> EXTRACTED ENTRIES
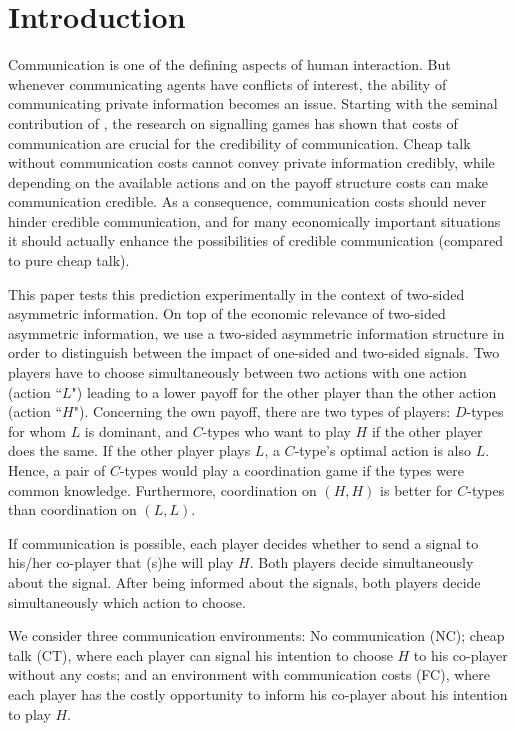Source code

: \documentclass[12pt]{article}
\theoremstyle{break}
\begin{document}
\pagebreak
\section{Introduction}
Communication is one of the defining aspects of human interaction. But whenever communicating agents have conflicts of interest, the ability of communicating private information becomes an issue. Starting with the seminal contribution of \cite{Spence1973}, the research on signalling games has shown that costs of communication are crucial for the credibility of communication. Cheap talk without communication costs cannot convey private information credibly, while depending on the available actions and on the payoff structure costs can make communication credible. As a consequence, communication costs should never hinder credible communication, and for many economically important situations it should actually enhance the possibilities of credible communication (compared to pure cheap talk).

This paper tests this prediction experimentally in the context of two-sided asymmetric information. On top of the economic relevance of two-sided asymmetric information, we use a two-sided asymmetric information structure in order to distinguish between the impact of one-sided and two-sided signals. Two players have to choose simultaneously between two actions with one action (action ``$L$") leading to a lower payoff for the other player than the other action (action ``$H$"). Concerning the own payoff, there are two types of players: $D$-types for whom $L$ is dominant, and $C$-types who want to play $H$ if the other player does the same. If the other player plays $L$, a $C$-type's optimal action is also $L$. Hence, a pair of $C$-types would play a coordination game if the types were common knowledge. Furthermore, coordination on $(H,H)$ is better for $C$-types than coordination on $(L,L)$.

If communication is possible, each player decides whether to send a signal to his/her co-player that (s)he will play $H$. Both players decide simultaneously about the signal. After being informed about the signals, both players decide simultaneously which action to choose.

We consider three communication environments: No communication (NC); cheap talk (CT), where each player can signal his intention to choose $H$ to his co-player without any costs; and an environment with communication costs (FC), where each player has the costly opportunity to inform his co-player about his intention to play $H$.
\end{document}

> TASK REQUIREMENTS
Your task is to gather all lines from the entries above that hold the word "each".

> SOLUTION TO THE PROBLEM
If communication is possible, each player decides whether to send a signal to his/her co-player that (s)he will play $H$. Both players decide simultaneously about the signal. After being informed about the signals, both players decide simultaneously which action to choose.
We consider three communication environments: No communication (NC); cheap talk (CT), where each player can signal his intention to choose $H$ to his co-player without any costs; and an environment with communication costs (FC), where each player has the costly opportunity to inform his co-player about his intention to play $H$.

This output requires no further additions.